» **EXERCISE PROMPT**
Report how many lines in the records below hold the word "fair". Add nothing to the number.
* * *
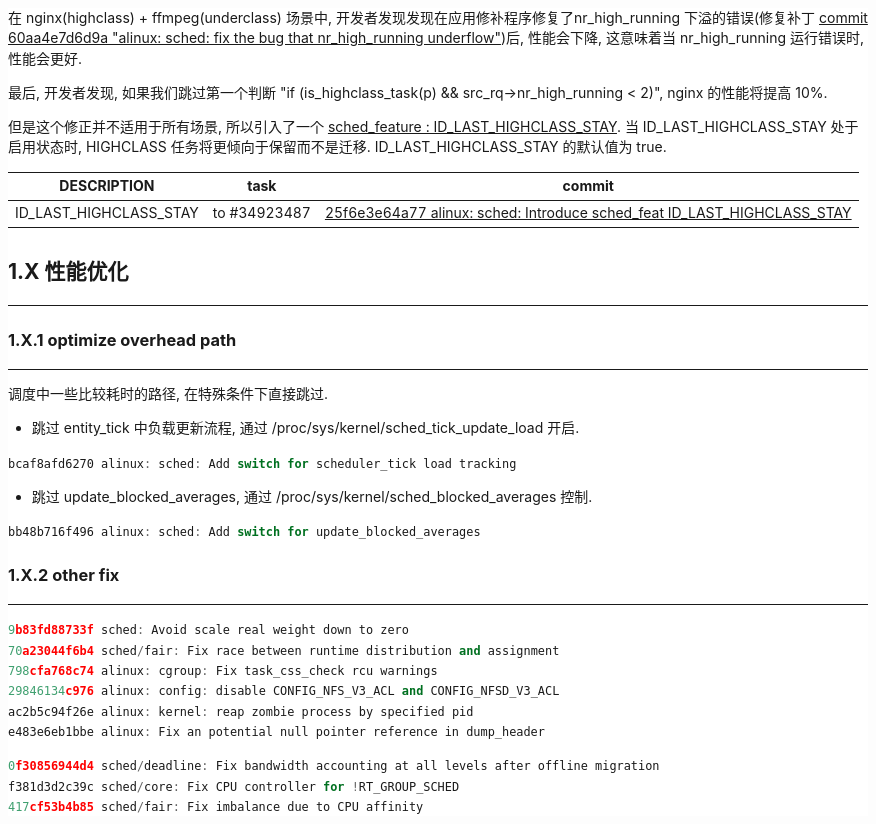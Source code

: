 在 nginx(highclass) + ffmpeg(underclass) 场景中, 开发者发现发现在应用修补程序修复了nr_high_running 下溢的错误(修复补丁 [commit 60aa4e7d6d9a "alinux: sched: fix the bug that nr_high_running underflow"](https://github.com/gatieme/linux/commit/60aa4e7d6d9a))后, 性能会下降, 这意味着当 nr_high_running 运行错误时, 性能会更好.

最后, 开发者发现, 如果我们跳过第一个判断 "if (is_highclass_task(p) && src_rq->nr_high_running < 2)", nginx 的性能将提高 10%.

但是这个修正并不适用于所有场景, 所以引入了一个 [sched_feature : ID_LAST_HIGHCLASS_STAY](https://github.com/gatieme/linux/commit/25f6e3e64a77). 当 ID_LAST_HIGHCLASS_STAY 处于启用状态时, HIGHCLASS 任务将更倾向于保留而不是迁移. ID_LAST_HIGHCLASS_STAY 的默认值为 true.


| DESCRIPTION | task | commit |
|:-----------:|:----:|:------:|
| ID_LAST_HIGHCLASS_STAY | to #34923487 | [25f6e3e64a77 alinux: sched: Introduce sched_feat ID_LAST_HIGHCLASS_STAY](https://github.com/gatieme/linux/commit/25f6e3e64a77) |

## 1.X 性能优化
-------

### 1.X.1 optimize overhead path
-------

调度中一些比较耗时的路径, 在特殊条件下直接跳过.

*   跳过 entity_tick 中负载更新流程, 通过 /proc/sys/kernel/sched_tick_update_load 开启.

```cpp
bcaf8afd6270 alinux: sched: Add switch for scheduler_tick load tracking
```

*   跳过 update_blocked_averages, 通过 /proc/sys/kernel/sched_blocked_averages 控制.

```cpp
bb48b716f496 alinux: sched: Add switch for update_blocked_averages
```


### 1.X.2 other fix
-------

```cpp
9b83fd88733f sched: Avoid scale real weight down to zero
70a23044f6b4 sched/fair: Fix race between runtime distribution and assignment
798cfa768c74 alinux: cgroup: Fix task_css_check rcu warnings
29846134c976 alinux: config: disable CONFIG_NFS_V3_ACL and CONFIG_NFSD_V3_ACL
ac2b5c94f26e alinux: kernel: reap zombie process by specified pid
e483e6eb1bbe alinux: Fix an potential null pointer reference in dump_header
```


```cpp
0f30856944d4 sched/deadline: Fix bandwidth accounting at all levels after offline migration
f381d3d2c39c sched/core: Fix CPU controller for !RT_GROUP_SCHED
417cf53b4b85 sched/fair: Fix imbalance due to CPU affinity
```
* * *
» **RESPONSE**
2